Party B may appoint as Custodian (A) the entity then serving as Trustee or (B) any entity other than the entity then serving as Trustee if such other entity (or, to the extent applicable, its parent company or credit support provider) shall then have a short-term unsecured and unsubordinated debt rating from S&P of at least “A-1.”
Initially, the Custodian for Party B is: Not applicable.
(ii)
Use of Posted Collateral. The provisions of Paragraph 6(c)(i) will not apply to Party B, but the provisions of Paragraph 6(c)(ii) will apply to Party B.
(h)
Distributions and Interest Amount.
(i)
Interest Rate.

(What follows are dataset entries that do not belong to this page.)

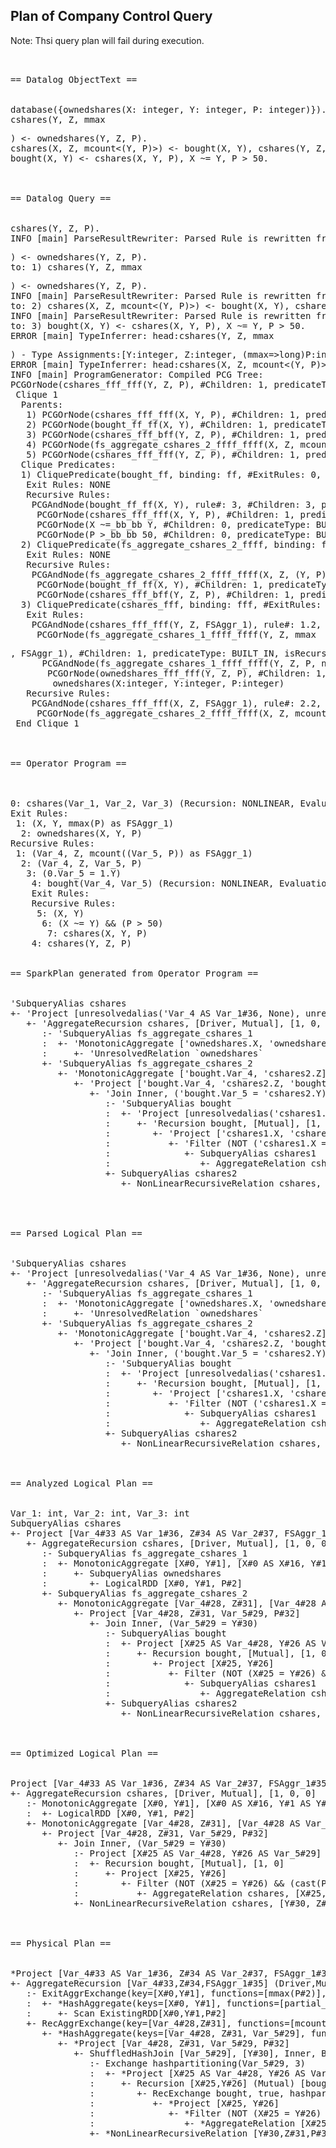 ## Plan of Company Control Query
Note: Thsi query plan will fail during execution.

<pre>
<br><br>== Datalog ObjectText ==<br><br>
database({ownedshares(X: integer, Y: integer, P: integer)}).
cshares(Y, Z, mmax<P>) <- ownedshares(Y, Z, P).
cshares(X, Z, mcount<(Y, P)>) <- bought(X, Y), cshares(Y, Z, P).
bought(X, Y) <- cshares(X, Y, P), X ~= Y, P > 50.

<br><br>== Datalog Query ==<br><br>
cshares(Y, Z, P).
INFO [main] ParseResultRewriter: Parsed Rule is rewritten from: 1) cshares(Y, Z, mmax<P>) <- ownedshares(Y, Z, P).
to: 1) cshares(Y, Z, mmax<P>) <- ownedshares(Y, Z, P).
INFO [main] ParseResultRewriter: Parsed Rule is rewritten from: 2) cshares(X, Z, mcount<(Y, P)>) <- bought(X, Y), cshares(Y, Z, P).
to: 2) cshares(X, Z, mcount<(Y, P)>) <- bought(X, Y), cshares(Y, Z, P).
INFO [main] ParseResultRewriter: Parsed Rule is rewritten from: 3) bought(X, Y) <- cshares(X, Y, P), X ~= Y, P > 50.
to: 3) bought(X, Y) <- cshares(X, Y, P), X ~= Y, P > 50.
ERROR [main] TypeInferrer: head:cshares(Y, Z, mmax<P>) - Type Assignments:[Y:integer, Z:integer, (mmax=>long)P:integer]
ERROR [main] TypeInferrer: head:cshares(X, Z, mcount<(Y, P)>) - Type Assignments:[X:integer, Z:integer, (mcount=>long)Y:integer, P:long]
INFO [main] ProgramGenerator: Compiled PCG Tree:
PCGOrNode(cshares_fff_fff(Y, Z, P), #Children: 1, predicateType: DERIVED, isRecursive: Yes, rewritingMethod: Naive)
 Clique 1
  Parents: 
   1) PCGOrNode(cshares_fff_fff(X, Y, P), #Children: 1, predicateType: DERIVED, isRecursive: Yes)
   2) PCGOrNode(bought_ff_ff(X, Y), #Children: 1, predicateType: DERIVED, isRecursive: Yes)
   3) PCGOrNode(cshares_fff_bff(Y, Z, P), #Children: 1, predicateType: DERIVED, isRecursive: Yes)
   4) PCGOrNode(fs_aggregate_cshares_2_ffff_ffff(X, Z, mcount<(Y, P)>, FSAggr_1), #Children: 1, predicateType: BUILT_IN, isRecursive: Yes)
   5) PCGOrNode(cshares_fff_fff(Y, Z, P), #Children: 1, predicateType: DERIVED, isRecursive: Yes, rewritingMethod: Naive)
  Clique Predicates: 
  1) CliquePredicate(bought_ff, binding: ff, #ExitRules: 0, #RecursiveRules: 1)
   Exit Rules: NONE
   Recursive Rules:
    PCGAndNode(bought_ff_ff(X, Y), rule#: 3, #Children: 3, predicateType: DERIVED)
     PCGOrNode(cshares_fff_fff(X, Y, P), #Children: 1, predicateType: DERIVED, isRecursive: Yes)
     PCGOrNode(X ~=_bb_bb Y, #Children: 0, predicateType: BUILT_IN, isRecursive: No)
     PCGOrNode(P >_bb_bb 50, #Children: 0, predicateType: BUILT_IN, isRecursive: No)
  2) CliquePredicate(fs_aggregate_cshares_2_ffff, binding: ffff, #ExitRules: 0, #RecursiveRules: 1)
   Exit Rules: NONE
   Recursive Rules:
    PCGAndNode(fs_aggregate_cshares_2_ffff_ffff(X, Z, (Y, P), nil), rule#: 2.1, #Children: 2, predicateType: DERIVED)
     PCGOrNode(bought_ff_ff(X, Y), #Children: 1, predicateType: DERIVED, isRecursive: Yes)
     PCGOrNode(cshares_fff_bff(Y, Z, P), #Children: 1, predicateType: DERIVED, isRecursive: Yes)
  3) CliquePredicate(cshares_fff, binding: fff, #ExitRules: 1, #RecursiveRules: 1)
   Exit Rules:
    PCGAndNode(cshares_fff_fff(Y, Z, FSAggr_1), rule#: 1.2, #Children: 1, predicateType: DERIVED)
     PCGOrNode(fs_aggregate_cshares_1_ffff_ffff(Y, Z, mmax<P>, FSAggr_1), #Children: 1, predicateType: BUILT_IN, isRecursive: No)
      PCGAndNode(fs_aggregate_cshares_1_ffff_ffff(Y, Z, P, nil), rule#: 1.1, #Children: 1, predicateType: DERIVED)
       PCGOrNode(ownedshares_fff_fff(Y, Z, P), #Children: 1, predicateType: BASE)
        ownedshares(X:integer, Y:integer, P:integer)
   Recursive Rules:
    PCGAndNode(cshares_fff_fff(X, Z, FSAggr_1), rule#: 2.2, #Children: 1, predicateType: DERIVED)
     PCGOrNode(fs_aggregate_cshares_2_ffff_ffff(X, Z, mcount<(Y, P)>, FSAggr_1), #Children: 1, predicateType: BUILT_IN, isRecursive: Yes)
 End Clique 1

 <br><br>== Operator Program ==<br><br>

0: cshares(Var_1, Var_2, Var_3) <MUTUAL_RECURSIVE_CLIQUE>(Recursion: NONLINEAR, Evaluation Type: MonotonicSemiNaive)
Exit Rules: 
 1: (X, Y, mmax(P) as FSAggr_1) <AGGREGATE_FS>
  2: ownedshares(X, Y, P) <BASE_RELATION>
Recursive Rules: 
 1: (Var_4, Z, mcount((Var_5, P)) as FSAggr_1) <AGGREGATE_FS>
  2: (Var_4, Z, Var_5, P) <PROJECT>
   3: (0.Var_5 = 1.Y) <JOIN>
    4: bought(Var_4, Var_5) <MUTUAL_RECURSIVE_CLIQUE>(Recursion: NONLINEAR, Evaluation Type: SemiNaive)
    Exit Rules: 
    Recursive Rules: 
     5: (X, Y) <PROJECT>
      6: (X ~= Y) && (P > 50) <FILTER>
       7: cshares(X, Y, P) <RECURSIVE_RELATION>
    4: cshares(Y, Z, P) <RECURSIVE_RELATION>
<br><br>== SparkPlan generated from Operator Program ==<br><br>
'SubqueryAlias cshares
+- 'Project [unresolvedalias('Var_4 AS Var_1#36, None), unresolvedalias('Z AS Var_2#37, None), unresolvedalias('FSAggr_1 AS Var_3#38, None)]
   +- 'AggregateRecursion cshares, [Driver, Mutual], [1, 0, 0]
      :- 'SubqueryAlias fs_aggregate_cshares_1
      :  +- 'MonotonicAggregate ['ownedshares.X, 'ownedshares.Y], [unresolvedalias('ownedshares.X AS X#16, None), unresolvedalias('ownedshares.Y AS Y#17, None), unresolvedalias('mmax('ownedshares.P) AS FSAggr_1#18, None)], [1, 0, 0]
      :     +- 'UnresolvedRelation `ownedshares`
      +- 'SubqueryAlias fs_aggregate_cshares_2
         +- 'MonotonicAggregate ['bought.Var_4, 'cshares2.Z], [unresolvedalias('bought.Var_4 AS Var_4#33, None), unresolvedalias('cshares2.Z AS Z#34, None), unresolvedalias('mcount('bought.Var_5, 'cshares2.P) AS FSAggr_1#35, None)], [1, 0, 0]
            +- 'Project ['bought.Var_4, 'cshares2.Z, 'bought.Var_5, 'cshares2.P]
               +- 'Join Inner, ('bought.Var_5 = 'cshares2.Y)
                  :- 'SubqueryAlias bought
                  :  +- 'Project [unresolvedalias('cshares1.X AS Var_4#28, None), unresolvedalias('cshares1.Y AS Var_5#29, None)]
                  :     +- 'Recursion bought, [Mutual], [1, 0]
                  :        +- 'Project ['cshares1.X, 'cshares1.Y]
                  :           +- 'Filter (NOT ('cshares1.X = 'cshares1.Y) && ('cshares1.P > 50))
                  :              +- SubqueryAlias cshares1
                  :                 +- AggregateRelation cshares, [X#25, Y#26, P#27], [1, 0, 0]
                  +- SubqueryAlias cshares2
                     +- NonLinearRecursiveRelation cshares, [Y#30, Z#31, P#32], [1, 0, 0]


<br><br>== Parsed Logical Plan ==<br><br>
'SubqueryAlias cshares
+- 'Project [unresolvedalias('Var_4 AS Var_1#36, None), unresolvedalias('Z AS Var_2#37, None), unresolvedalias('FSAggr_1 AS Var_3#38, None)]
   +- 'AggregateRecursion cshares, [Driver, Mutual], [1, 0, 0]
      :- 'SubqueryAlias fs_aggregate_cshares_1
      :  +- 'MonotonicAggregate ['ownedshares.X, 'ownedshares.Y], [unresolvedalias('ownedshares.X AS X#16, None), unresolvedalias('ownedshares.Y AS Y#17, None), unresolvedalias('mmax('ownedshares.P) AS FSAggr_1#18, None)], [1, 0, 0]
      :     +- 'UnresolvedRelation `ownedshares`
      +- 'SubqueryAlias fs_aggregate_cshares_2
         +- 'MonotonicAggregate ['bought.Var_4, 'cshares2.Z], [unresolvedalias('bought.Var_4 AS Var_4#33, None), unresolvedalias('cshares2.Z AS Z#34, None), unresolvedalias('mcount('bought.Var_5, 'cshares2.P) AS FSAggr_1#35, None)], [1, 0, 0]
            +- 'Project ['bought.Var_4, 'cshares2.Z, 'bought.Var_5, 'cshares2.P]
               +- 'Join Inner, ('bought.Var_5 = 'cshares2.Y)
                  :- 'SubqueryAlias bought
                  :  +- 'Project [unresolvedalias('cshares1.X AS Var_4#28, None), unresolvedalias('cshares1.Y AS Var_5#29, None)]
                  :     +- 'Recursion bought, [Mutual], [1, 0]
                  :        +- 'Project ['cshares1.X, 'cshares1.Y]
                  :           +- 'Filter (NOT ('cshares1.X = 'cshares1.Y) && ('cshares1.P > 50))
                  :              +- SubqueryAlias cshares1
                  :                 +- AggregateRelation cshares, [X#25, Y#26, P#27], [1, 0, 0]
                  +- SubqueryAlias cshares2
                     +- NonLinearRecursiveRelation cshares, [Y#30, Z#31, P#32], [1, 0, 0]

<br><br>== Analyzed Logical Plan ==<br><br>
Var_1: int, Var_2: int, Var_3: int
SubqueryAlias cshares
+- Project [Var_4#33 AS Var_1#36, Z#34 AS Var_2#37, FSAggr_1#35 AS Var_3#38]
   +- AggregateRecursion cshares, [Driver, Mutual], [1, 0, 0]
      :- SubqueryAlias fs_aggregate_cshares_1
      :  +- MonotonicAggregate [X#0, Y#1], [X#0 AS X#16, Y#1 AS Y#17, mmax(P#2) AS FSAggr_1#18], [1, 0, 0]
      :     +- SubqueryAlias ownedshares
      :        +- LogicalRDD [X#0, Y#1, P#2]
      +- SubqueryAlias fs_aggregate_cshares_2
         +- MonotonicAggregate [Var_4#28, Z#31], [Var_4#28 AS Var_4#33, Z#31 AS Z#34, mcount(Var_5#29, P#32) AS FSAggr_1#35], [1, 0, 0]
            +- Project [Var_4#28, Z#31, Var_5#29, P#32]
               +- Join Inner, (Var_5#29 = Y#30)
                  :- SubqueryAlias bought
                  :  +- Project [X#25 AS Var_4#28, Y#26 AS Var_5#29]
                  :     +- Recursion bought, [Mutual], [1, 0]
                  :        +- Project [X#25, Y#26]
                  :           +- Filter (NOT (X#25 = Y#26) && (cast(P#27 as bigint) > 50))
                  :              +- SubqueryAlias cshares1
                  :                 +- AggregateRelation cshares, [X#25, Y#26, P#27], [1, 0, 0]
                  +- SubqueryAlias cshares2
                     +- NonLinearRecursiveRelation cshares, [Y#30, Z#31, P#32], [1, 0, 0]

<br><br>== Optimized Logical Plan ==<br><br>
Project [Var_4#33 AS Var_1#36, Z#34 AS Var_2#37, FSAggr_1#35 AS Var_3#38]
+- AggregateRecursion cshares, [Driver, Mutual], [1, 0, 0]
   :- MonotonicAggregate [X#0, Y#1], [X#0 AS X#16, Y#1 AS Y#17, mmax(P#2) AS FSAggr_1#18], [1, 0, 0]
   :  +- LogicalRDD [X#0, Y#1, P#2]
   +- MonotonicAggregate [Var_4#28, Z#31], [Var_4#28 AS Var_4#33, Z#31 AS Z#34, mcount(Var_5#29, P#32) AS FSAggr_1#35], [1, 0, 0]
      +- Project [Var_4#28, Z#31, Var_5#29, P#32]
         +- Join Inner, (Var_5#29 = Y#30)
            :- Project [X#25 AS Var_4#28, Y#26 AS Var_5#29]
            :  +- Recursion bought, [Mutual], [1, 0]
            :     +- Project [X#25, Y#26]
            :        +- Filter (NOT (X#25 = Y#26) && (cast(P#27 as bigint) > 50))
            :           +- AggregateRelation cshares, [X#25, Y#26, P#27], [1, 0, 0]
            +- NonLinearRecursiveRelation cshares, [Y#30, Z#31, P#32], [1, 0, 0]

<br><br>== Physical Plan ==<br><br>
*Project [Var_4#33 AS Var_1#36, Z#34 AS Var_2#37, FSAggr_1#35 AS Var_3#38]
+- AggregateRecursion [Var_4#33,Z#34,FSAggr_1#35] (Driver,Mutual) [cshares][1,0,0]
   :- ExitAggrExchange(key=[X#0,Y#1], functions=[mmax(P#2)], output=[X#0,Y#1,mmax#43], iterType=Tungsten) hashpartitioning(X#0 AS X#16, 3)
   :  +- *HashAggregate(keys=[X#0, Y#1], functions=[partial_mmax(P#2)], output=[X#0, Y#1, mmax#43])
   :     +- Scan ExistingRDD[X#0,Y#1,P#2]
   +- RecAggrExchange(key=[Var_4#28,Z#31], functions=[mcount(Var_5#29, P#32)], output=[Var_4#33,Z#34,FSAggr_1#35], iterType=MCount) hashpartitioning(Var_4#28 AS Var_4#33, 3)
      +- *HashAggregate(keys=[Var_4#28, Z#31, Var_5#29], functions=[partial_mcount(Var_5#29, P#32)], output=[Var_4#28, Z#31, Var_5#29, mcount#46])
         +- *Project [Var_4#28, Z#31, Var_5#29, P#32]
            +- ShuffledHashJoin [Var_5#29], [Y#30], Inner, BuildRight
               :- Exchange hashpartitioning(Var_5#29, 3)
               :  +- *Project [X#25 AS Var_4#28, Y#26 AS Var_5#29]
               :     +- Recursion [X#25,Y#26] (Mutual) [bought][1,0]
               :        +- RecExchange bought, true, hashpartitioning(X#25, 3)
               :           +- *Project [X#25, Y#26]
               :              +- *Filter (NOT (X#25 = Y#26) && (cast(P#27 as bigint) > 50))
               :                 +- *AggregateRelation [X#25,Y#26,P#27](cshares)
               +- *NonLinearRecursiveRelation [Y#30,Z#31,P#32](cshares)
</pre>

The “Interest Rate” will be the actual interest rate earned on Posted Collateral in the form of Cash that is held by Party B or its Custodian.
(ii)
Transfer of Interest Amount. The Transfer of the Interest Amount will be made on the second Local Business Day following the end of each calendar month and on any other Local Business Day on which Posted Collateral in the form of Cash is Transferred to the Pledgor pursuant to Paragraph 3(b); provided, however, that the obligation of Party B to Transfer any Interest Amount to Party A shall be limited to the extent that Party B has earned and received such funds and such funds are available to Party B.
(iii)
Alternative to Interest Amount. The provisions of Paragraph 6(d)(ii) will apply.
(i)
Additional Representation(s). There are no additional representations by either party.
(j)
Other Eligible Support and Other Posted Support.
(i)
“Value” with respect to Other Eligible Support and Other Posted Support means: not applicable.
(ii)
“Transfer” with respect to Other Eligible Support and Other Posted Support means: not applicable.
(k)
Demands and Notices.All demands, specifications and notices under this Annex will be made pursuant to the Notices Section of this Agreement, except that any demand, specification or notice shall be given to or made at the following addresses, or at such other address as the relevant party may from time to time designate by giving notice (in accordance with the terms of this paragraph) to the other party:
If to Party A, at the address specified pursuant to the Notices Section of this Agreement.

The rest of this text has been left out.